ABSTRACT

We have been studying the work of primary teachers in England and Wales as they responded to a specific set of changes imposed upon them by some of the provisions of the Education Reform Act 1988. In particular, we have been examining the effect of the imposition of the national curriculum and RE upon their work. ‘Imposed’ change in education is a problematic idea; all educational provision in the maintained sector is essentially imposed, in the sense that it is legislated for, and logically, therefore, all changes in provision are ipso facto imposed. However, the changes to the primary school curriculum after 1988 were imposed in one particular sense. Curriculum change before 1988 had been piecemeal and voluntary; it had depended upon the initiative of individual teachers, schools or local education authorities.
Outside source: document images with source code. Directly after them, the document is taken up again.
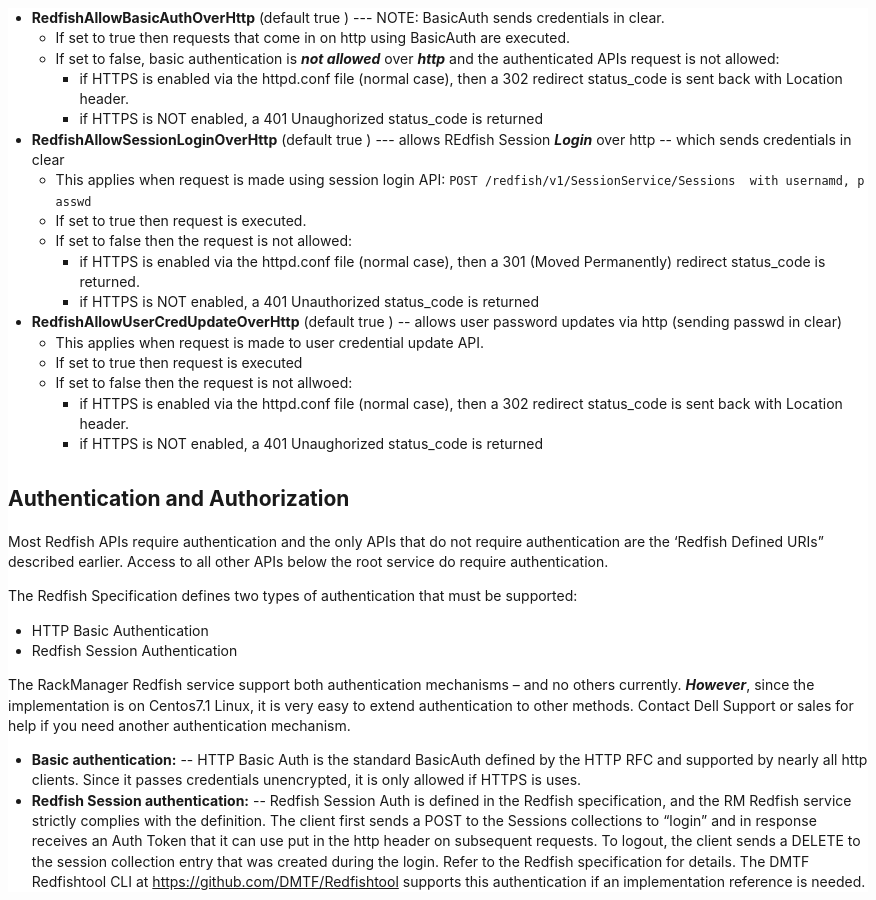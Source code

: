 * **RedfishAllowBasicAuthOverHttp**  (default true ) --- NOTE: BasicAuth sends credentials in clear.  
  * If set to true then requests that come in on http using BasicAuth are executed.  
  * If set to false, basic authentication is ***not allowed*** over ***http*** and the authenticated APIs request is not allowed:
    * if HTTPS is enabled via the httpd.conf file (normal case), then a 302 redirect status_code is sent back with Location header.
    * if HTTPS is NOT enabled, a 401 Unaughorized status_code is returned
* **RedfishAllowSessionLoginOverHttp** (default true ) --- allows REdfish Session ***Login*** over http -- which sends credentials in clear
  * This applies when request is made using session login API: `POST /redfish/v1/SessionService/Sessions  with usernamd, passwd`
  * If set to true then request is executed.
  * If set to false then the request is not allowed:
    * if HTTPS is enabled via the httpd.conf file (normal case), then a 301 (Moved Permanently) redirect status_code is returned.
    * if HTTPS is NOT enabled, a 401 Unauthorized status_code is returned 
* **RedfishAllowUserCredUpdateOverHttp** (default true ) -- allows user password updates via http (sending passwd in clear)
  * This applies when request is made to user credential update API.
  * If set to true then request is executed
  * If set to false then the request is not allwoed:
    * if HTTPS is enabled via the httpd.conf file (normal case), then a 302 redirect status_code is sent back with Location header.
    * if HTTPS is NOT enabled, a 401 Unaughorized status_code is returned

## Authentication and Authorization
Most Redfish APIs require authentication and the only APIs that do not require authentication are the ‘Redfish Defined URIs” described earlier. Access to all other APIs below the root service do require authentication.

The Redfish Specification defines two types of authentication that must be supported:
* HTTP Basic Authentication
* Redfish Session Authentication

The RackManager Redfish service support both authentication mechanisms – and no others currently.
***However***, since the implementation is on Centos7.1 Linux, it is very easy to extend authentication to other methods.  Contact Dell Support or sales for help if you need another authentication mechanism.

* **Basic authentication:** -- 
HTTP Basic Auth is the standard BasicAuth defined by the HTTP RFC and supported by nearly all http clients.
Since it passes credentials unencrypted, it is only allowed if HTTPS is uses.
* **Redfish Session authentication:** -- 
Redfish Session Auth is defined in the Redfish specification, and the RM Redfish service strictly complies with the definition. The client first sends a POST to the Sessions collections to “login” and in response receives an Auth Token that it can use put in the http header on subsequent requests. To logout, the client sends a DELETE to the session collection entry that was created during the login. Refer to the Redfish specification for details.
The DMTF Redfishtool CLI at https://github.com/DMTF/Redfishtool supports this authentication if an implementation reference is needed.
These individual initiatives could draw upon development projects from major agencies such as the Schools Council or the Nuffield Foundation, but such projects had no power at the implementation stage and no right of access to the processes of teacher training at either the initial or in-service stages. Although this arrangement was superficially democratic, in that it was based on assumptions of teacher and school autonomy in curriculum decision-making, it was ineffective in bringing about general curriculum change (see Steadman, Parsons and Salter 1978, Salter and Tapper 1981, Campbell 1985). After 1988 curriculum change was, for all practical

purposes, universal and statutory, focused upon the delivery in every school of the national curriculum and RE. For the first time since 1944, the primary teacher’s autonomy in curriculum matters had been constrained by law. The constraint resided in the four components of the concept of curriculum embodied in the 1988 Education Reform Act, namely programmes of study; attainment targets divided into hierarchically structured criteria, called statements of attainment; assessment arrangements; and the nine-subject plus RE framework. The four components were established in law through statutory orders providing the enforce-able prescriptions by which teachers’ work on the curriculum was controlled.